*WORK INSTRUCTION:*
Look below for the line containing "This is also"; from there through the line containing "तदुक्तं तत्रैव भाष्ये", both lines included, please set down each line exactly and nothing else.

(EXERCISE INPUT)

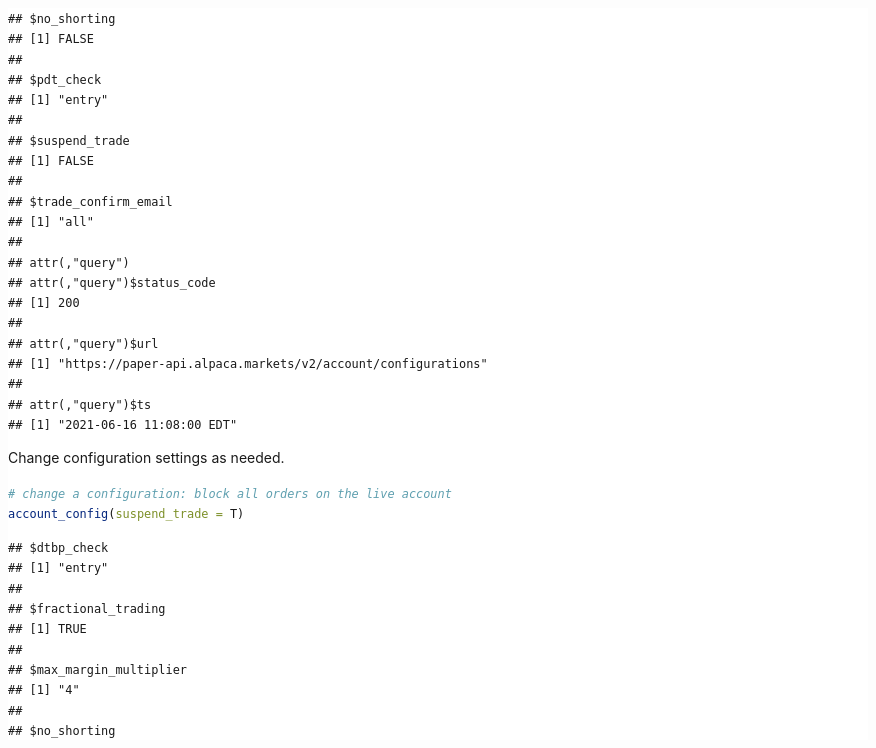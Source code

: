     ## $no_shorting
    ## [1] FALSE
    ## 
    ## $pdt_check
    ## [1] "entry"
    ## 
    ## $suspend_trade
    ## [1] FALSE
    ## 
    ## $trade_confirm_email
    ## [1] "all"
    ## 
    ## attr(,"query")
    ## attr(,"query")$status_code
    ## [1] 200
    ## 
    ## attr(,"query")$url
    ## [1] "https://paper-api.alpaca.markets/v2/account/configurations"
    ## 
    ## attr(,"query")$ts
    ## [1] "2021-06-16 11:08:00 EDT"

Change configuration settings as needed.

``` r
# change a configuration: block all orders on the live account
account_config(suspend_trade = T)
```

    ## $dtbp_check
    ## [1] "entry"
    ## 
    ## $fractional_trading
    ## [1] TRUE
    ## 
    ## $max_margin_multiplier
    ## [1] "4"
    ## 
    ## $no_shorting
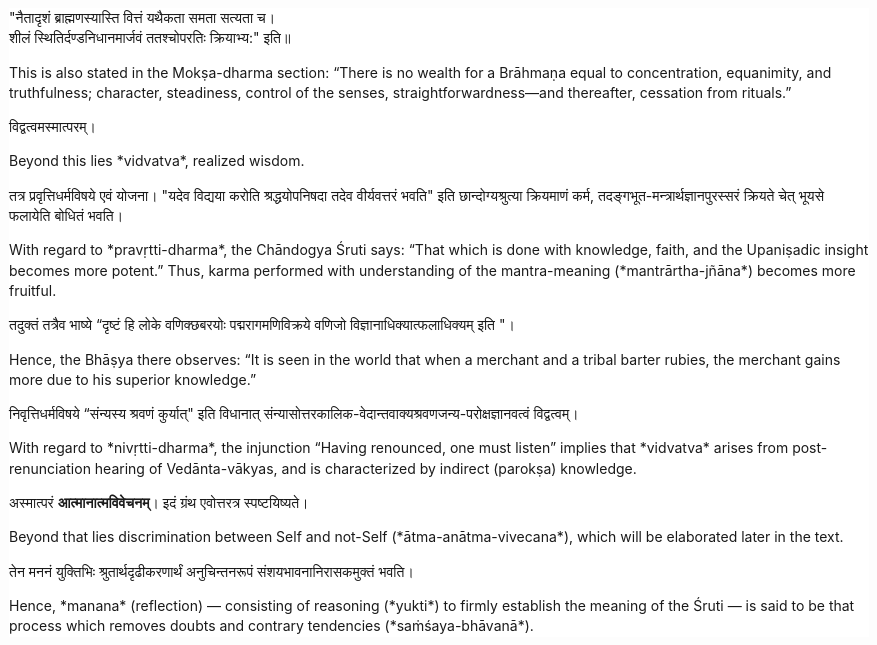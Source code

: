 "नैतादृशं ब्राह्मणस्यास्ति वित्तं यथैकता समता सत्यता च।  
शीलं स्थितिर्दण्डनिधानमार्जवं ततश्चोपरतिः क्रियाभ्य:" इति॥

<div class="translation-inline" markdown="1">
This is also stated in the Mokṣa-dharma section:
“There is no wealth for a Brāhmaṇa equal to concentration, equanimity, and truthfulness;
character, steadiness, control of the senses, straightforwardness—and thereafter, cessation from rituals.”
</div>

विद्वत्वमस्मात्परम्। 

<div class="translation-inline" markdown="1">
Beyond this lies *vidvatva*, realized wisdom.
</div>

तत्र प्रवृत्तिधर्मविषये एवं योजना। "यदेव विद्यया करोति श्रद्धयोपनिषदा तदेव वीर्यवत्तरं भवति" इति छान्दोग्यश्रुत्या क्रियमाणं कर्म, तदङ्गभूत-मन्त्रार्थज्ञानपुरस्सरं क्रियते चेत् भूयसे फलायेति बोधितं भवति। 

<div class="translation-inline" markdown="1">
With regard to *pravṛtti-dharma*, the Chāndogya Śruti says:
“That which is done with knowledge, faith, and the Upaniṣadic insight becomes more potent.”
Thus, karma performed with understanding of the mantra-meaning (*mantrārtha-jñāna*) becomes more fruitful.
</div>

तदुक्तं तत्रैव भाष्ये “दृष्टं हि लोके वणिक्छबरयोः पद्मरागमणिविक्रये वणिजो विज्ञानाधिक्यात्फलाधिक्यम् इति "। 

<div class="translation-inline" markdown="1">
Hence, the Bhāṣya there observes:
“It is seen in the world that when a merchant and a tribal barter rubies,
the merchant gains more due to his superior knowledge.”
</div>

निवृत्तिधर्मविषये “संन्यस्य श्रवणं कुर्यात्" इति विधानात् संन्यासोत्तरकालिक-वेदान्तवाक्यश्रवणजन्य-परोक्षज्ञानवत्वं विद्वत्वम्। 

<div class="translation-inline" markdown="1">
With regard to *nivṛtti-dharma*, the injunction “Having renounced, one must listen” implies
that *vidvatva* arises from post-renunciation hearing of Vedānta-vākyas,
and is characterized by indirect (parokṣa) knowledge.
</div>

अस्मात्परं **आत्मानात्मविवेचनम्**। इदं ग्रंथ एवोत्तरत्र स्पष्टयिष्यते। 

<div class="translation-inline" markdown="1">
Beyond that lies discrimination between Self and not-Self (*ātma-anātma-vivecana*),
which will be elaborated later in the text.
</div>

तेन मननं युक्तिभिः श्रुतार्थदृढीकरणार्थं अनुचिन्तनरूपं संशयभावनानिरासकमुक्तं भवति। 

<div class="translation-inline" markdown="1">
Hence, *manana* (reflection) — consisting of reasoning (*yukti*) to firmly establish the meaning of the Śruti — is said to be that process which removes doubts and contrary tendencies (*saṁśaya-bhāvanā*).
</div>
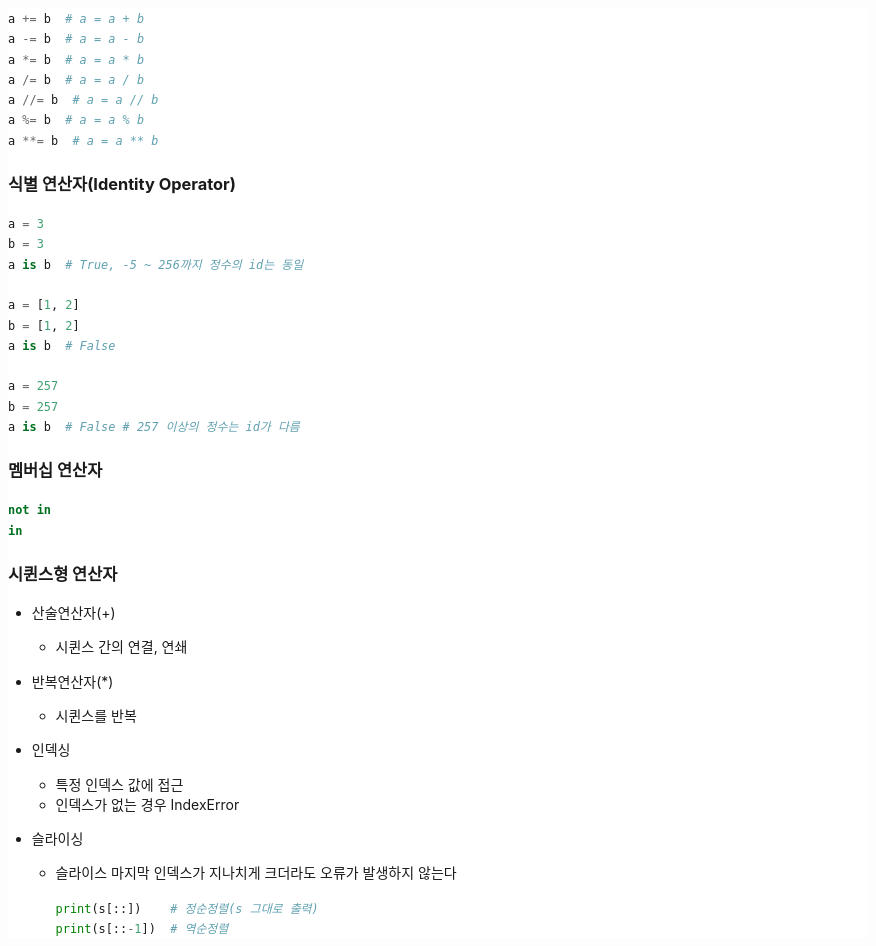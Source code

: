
 ```python
a += b  # a = a + b
a -= b  # a = a - b
a *= b  # a = a * b
a /= b  # a = a / b
a //= b  # a = a // b
a %= b  # a = a % b
a **= b  # a = a ** b
```



  ### 식별 연산자(Identity Operator)

```python
a = 3
b = 3
a is b  # True, -5 ~ 256까지 정수의 id는 동일

a = [1, 2]
b = [1, 2]
a is b  # False

a = 257
b = 257
a is b  # False # 257 이상의 정수는 id가 다름
```



  ### 멤버십 연산자

```python
not in
in
```



  ### 시퀸스형 연산자

  - 산술연산자(+)
    - 시퀸스 간의 연결, 연쇄
    
  - 반복연산자(*)
    - 시퀸스를 반복
    
  - 인덱싱
    - 특정 인덱스 값에 접근
    - 인덱스가 없는 경우 IndexError
    
  - 슬라이싱

    - 슬라이스 마지막 인덱스가 지나치게 크더라도 오류가 발생하지 않는다

      ```python
      print(s[::])    # 정순정렬(s 그대로 출력)
      print(s[::-1])  # 역순정렬
      ```

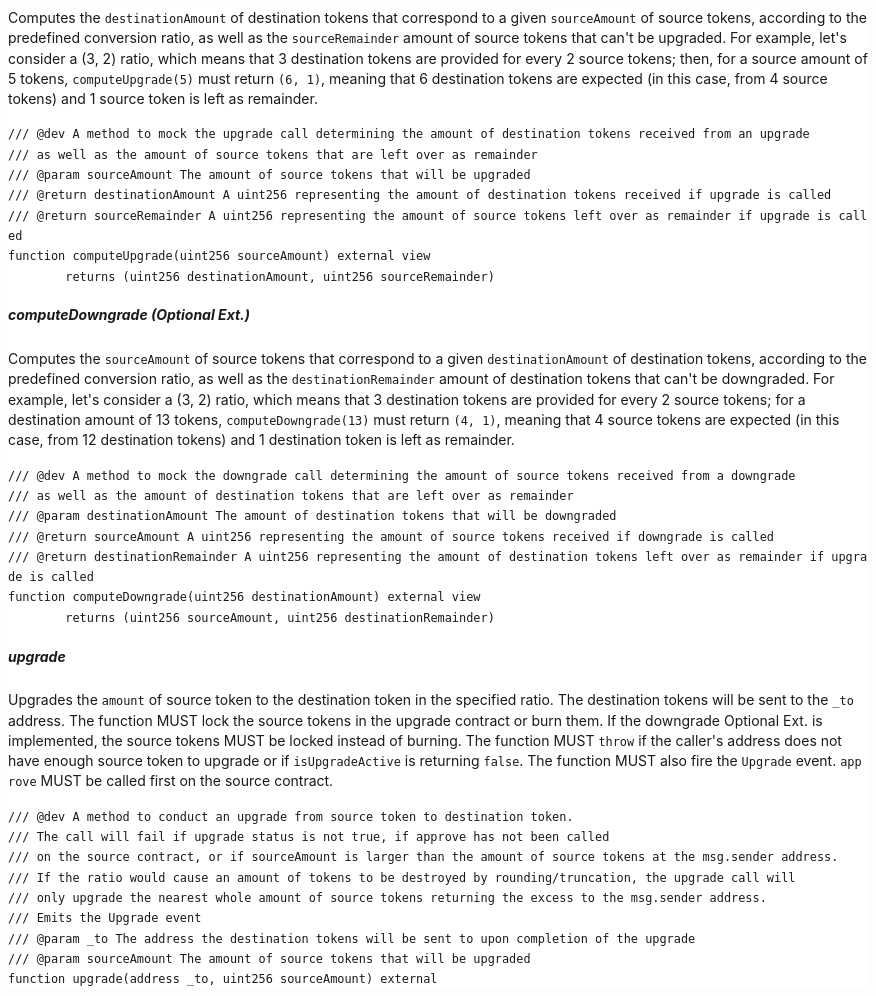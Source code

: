 Computes the `destinationAmount` of destination tokens that correspond to a given `sourceAmount` of source tokens, according to the predefined conversion ratio, as well as the `sourceRemainder` amount of source tokens that can't be upgraded. For example, let's consider a (3, 2) ratio, which means that 3 destination tokens are provided for every 2 source tokens; then, for a source amount of 5 tokens, `computeUpgrade(5)` must return `(6, 1)`, meaning that 6 destination tokens are expected (in this case, from 4 source tokens) and 1 source token is left as remainder.
``` solidity
/// @dev A method to mock the upgrade call determining the amount of destination tokens received from an upgrade
/// as well as the amount of source tokens that are left over as remainder
/// @param sourceAmount The amount of source tokens that will be upgraded
/// @return destinationAmount A uint256 representing the amount of destination tokens received if upgrade is called
/// @return sourceRemainder A uint256 representing the amount of source tokens left over as remainder if upgrade is called
function computeUpgrade(uint256 sourceAmount) external view
        returns (uint256 destinationAmount, uint256 sourceRemainder)
```

##### computeDowngrade (Optional Ext.)

Computes the `sourceAmount` of source tokens that correspond to a given `destinationAmount` of destination tokens, according to the predefined conversion ratio, as well as the `destinationRemainder` amount of destination tokens that can't be downgraded. For example, let's consider a (3, 2) ratio, which means that 3 destination tokens are provided for every 2 source tokens; for a destination amount of 13 tokens, `computeDowngrade(13)` must return `(4, 1)`, meaning that 4 source tokens are expected (in this case, from 12 destination tokens) and 1 destination token is left as remainder.
``` solidity
/// @dev A method to mock the downgrade call determining the amount of source tokens received from a downgrade
/// as well as the amount of destination tokens that are left over as remainder
/// @param destinationAmount The amount of destination tokens that will be downgraded
/// @return sourceAmount A uint256 representing the amount of source tokens received if downgrade is called
/// @return destinationRemainder A uint256 representing the amount of destination tokens left over as remainder if upgrade is called
function computeDowngrade(uint256 destinationAmount) external view
        returns (uint256 sourceAmount, uint256 destinationRemainder)
```


##### upgrade

Upgrades the `amount` of source token to the destination token in the specified ratio. The destination tokens will be sent to the `_to` address. The function MUST lock the source tokens in the upgrade contract or burn them. If the downgrade Optional Ext. is implemented, the source tokens MUST be locked instead of burning. The function MUST `throw` if the caller's address does not have enough source token to upgrade or if `isUpgradeActive` is returning `false`. The function MUST also fire the `Upgrade` event. `approve` MUST be called first on the source contract.
``` solidity
/// @dev A method to conduct an upgrade from source token to destination token.
/// The call will fail if upgrade status is not true, if approve has not been called
/// on the source contract, or if sourceAmount is larger than the amount of source tokens at the msg.sender address.
/// If the ratio would cause an amount of tokens to be destroyed by rounding/truncation, the upgrade call will
/// only upgrade the nearest whole amount of source tokens returning the excess to the msg.sender address. 
/// Emits the Upgrade event
/// @param _to The address the destination tokens will be sent to upon completion of the upgrade
/// @param sourceAmount The amount of source tokens that will be upgraded 
function upgrade(address _to, uint256 sourceAmount) external
```
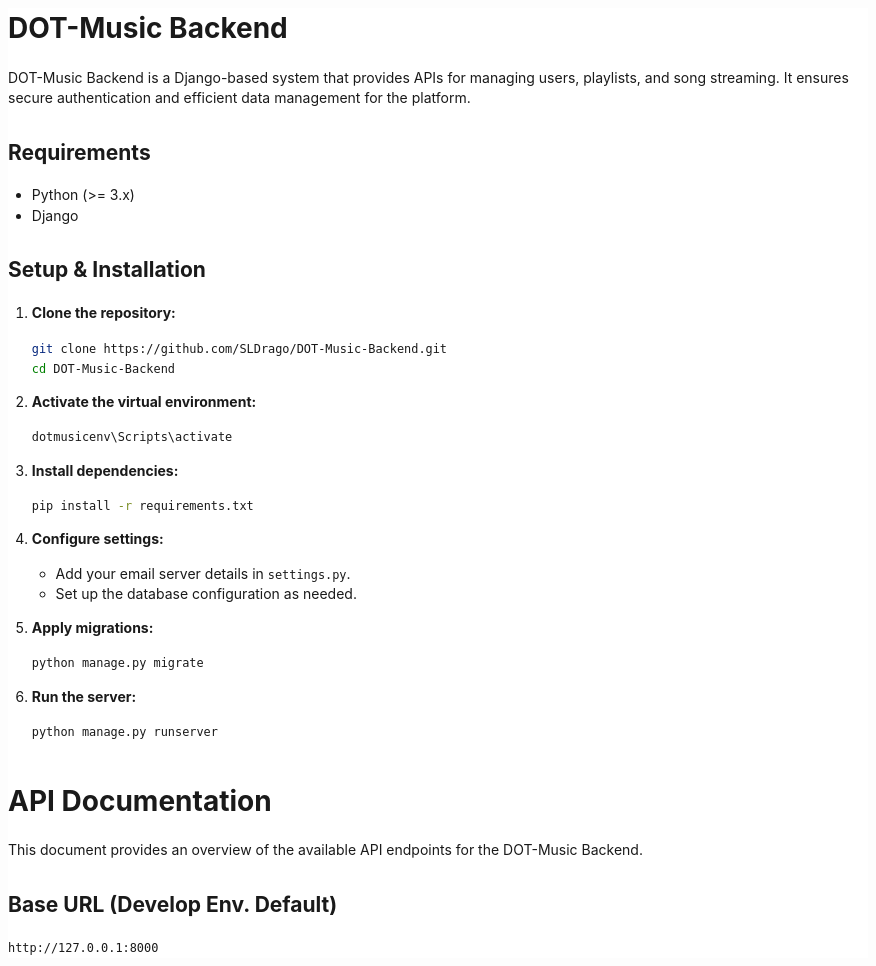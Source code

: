 # DOT-Music Backend

DOT-Music Backend is a Django-based system that provides APIs for managing users, playlists, and song streaming. It ensures secure authentication and efficient data management for the platform.

## Requirements

- Python (>= 3.x)
- Django

## Setup & Installation

1. **Clone the repository:**

   ```bash
   git clone https://github.com/SLDrago/DOT-Music-Backend.git
   cd DOT-Music-Backend
   ```

2. **Activate the virtual environment:**

   ```bash
   dotmusicenv\Scripts\activate
   ```

3. **Install dependencies:**

   ```bash
   pip install -r requirements.txt
   ```

4. **Configure settings:**

   - Add your email server details in `settings.py`.
   - Set up the database configuration as needed.

5. **Apply migrations:**

   ```bash
   python manage.py migrate
   ```

6. **Run the server:**
   ```bash
   python manage.py runserver
   ```

# API Documentation

This document provides an overview of the available API endpoints for the DOT-Music Backend.

## Base URL (Develop Env. Default)

```
http://127.0.0.1:8000
```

(End EXERCISE INPUT)

*RESPONSE FOR THIS EXERCISE:*
This is also stated in the Mokṣa-dharma section:
“There is no wealth for a Brāhmaṇa equal to concentration, equanimity, and truthfulness;
character, steadiness, control of the senses, straightforwardness—and thereafter, cessation from rituals.”
</div>

विद्वत्वमस्मात्परम्। 

<div class="translation-inline" markdown="1">
Beyond this lies *vidvatva*, realized wisdom.
</div>

तत्र प्रवृत्तिधर्मविषये एवं योजना। "यदेव विद्यया करोति श्रद्धयोपनिषदा तदेव वीर्यवत्तरं भवति" इति छान्दोग्यश्रुत्या क्रियमाणं कर्म, तदङ्गभूत-मन्त्रार्थज्ञानपुरस्सरं क्रियते चेत् भूयसे फलायेति बोधितं भवति। 

<div class="translation-inline" markdown="1">
With regard to *pravṛtti-dharma*, the Chāndogya Śruti says:
“That which is done with knowledge, faith, and the Upaniṣadic insight becomes more potent.”
Thus, karma performed with understanding of the mantra-meaning (*mantrārtha-jñāna*) becomes more fruitful.
</div>

तदुक्तं तत्रैव भाष्ये “दृष्टं हि लोके वणिक्छबरयोः पद्मरागमणिविक्रये वणिजो विज्ञानाधिक्यात्फलाधिक्यम् इति "। 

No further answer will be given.